◆ DATA RECORDS ◆

=====

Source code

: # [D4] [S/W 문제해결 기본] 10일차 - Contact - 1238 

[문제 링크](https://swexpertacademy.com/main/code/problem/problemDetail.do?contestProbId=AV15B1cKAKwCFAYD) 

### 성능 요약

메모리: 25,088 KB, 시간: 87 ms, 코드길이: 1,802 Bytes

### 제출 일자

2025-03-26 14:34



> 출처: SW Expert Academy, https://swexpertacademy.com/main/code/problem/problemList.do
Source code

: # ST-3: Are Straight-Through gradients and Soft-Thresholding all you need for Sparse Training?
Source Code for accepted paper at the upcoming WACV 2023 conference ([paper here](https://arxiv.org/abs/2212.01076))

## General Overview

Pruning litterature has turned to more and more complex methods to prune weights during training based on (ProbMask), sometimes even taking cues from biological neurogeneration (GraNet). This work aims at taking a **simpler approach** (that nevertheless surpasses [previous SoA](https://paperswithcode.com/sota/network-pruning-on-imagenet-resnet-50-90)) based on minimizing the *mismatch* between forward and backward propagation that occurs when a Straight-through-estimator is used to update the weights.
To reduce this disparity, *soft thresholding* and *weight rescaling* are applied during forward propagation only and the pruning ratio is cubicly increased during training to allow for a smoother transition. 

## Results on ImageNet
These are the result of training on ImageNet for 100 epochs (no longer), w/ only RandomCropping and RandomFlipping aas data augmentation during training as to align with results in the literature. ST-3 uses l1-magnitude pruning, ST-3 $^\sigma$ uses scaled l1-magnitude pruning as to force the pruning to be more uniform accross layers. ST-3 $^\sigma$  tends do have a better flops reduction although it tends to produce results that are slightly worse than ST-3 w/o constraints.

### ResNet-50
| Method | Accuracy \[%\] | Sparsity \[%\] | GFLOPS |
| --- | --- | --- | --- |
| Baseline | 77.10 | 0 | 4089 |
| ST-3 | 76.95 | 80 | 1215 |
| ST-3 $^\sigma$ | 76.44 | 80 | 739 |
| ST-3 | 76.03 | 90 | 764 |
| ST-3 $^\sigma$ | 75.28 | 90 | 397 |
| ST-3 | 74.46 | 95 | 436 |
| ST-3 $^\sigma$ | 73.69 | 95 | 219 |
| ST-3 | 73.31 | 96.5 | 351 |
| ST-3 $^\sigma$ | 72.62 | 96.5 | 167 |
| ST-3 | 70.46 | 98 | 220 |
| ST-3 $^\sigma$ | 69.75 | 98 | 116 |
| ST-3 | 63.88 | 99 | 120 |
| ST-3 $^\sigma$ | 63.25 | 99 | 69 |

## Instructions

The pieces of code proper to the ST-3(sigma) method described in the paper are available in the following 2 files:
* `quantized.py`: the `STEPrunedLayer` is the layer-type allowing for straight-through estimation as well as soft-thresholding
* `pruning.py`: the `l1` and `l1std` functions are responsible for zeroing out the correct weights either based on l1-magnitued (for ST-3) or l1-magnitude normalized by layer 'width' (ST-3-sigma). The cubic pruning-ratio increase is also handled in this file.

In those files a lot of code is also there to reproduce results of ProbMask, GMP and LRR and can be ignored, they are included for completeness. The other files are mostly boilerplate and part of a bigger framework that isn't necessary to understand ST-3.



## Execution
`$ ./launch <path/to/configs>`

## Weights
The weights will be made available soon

=====

◆ WORK TO BE COMPLETED ◆
Up to and including the line with "## General Overview", output each line of the entries above exactly, starting from the first.

◆ RESPONSE TO THIS TASK ◆
Source code

: # [D4] [S/W 문제해결 기본] 10일차 - Contact - 1238 

[문제 링크](https://swexpertacademy.com/main/code/problem/problemDetail.do?contestProbId=AV15B1cKAKwCFAYD) 

### 성능 요약

메모리: 25,088 KB, 시간: 87 ms, 코드길이: 1,802 Bytes

### 제출 일자

2025-03-26 14:34



> 출처: SW Expert Academy, https://swexpertacademy.com/main/code/problem/problemList.do
Source code

: # ST-3: Are Straight-Through gradients and Soft-Thresholding all you need for Sparse Training?
Source Code for accepted paper at the upcoming WACV 2023 conference ([paper here](https://arxiv.org/abs/2212.01076))

## General Overview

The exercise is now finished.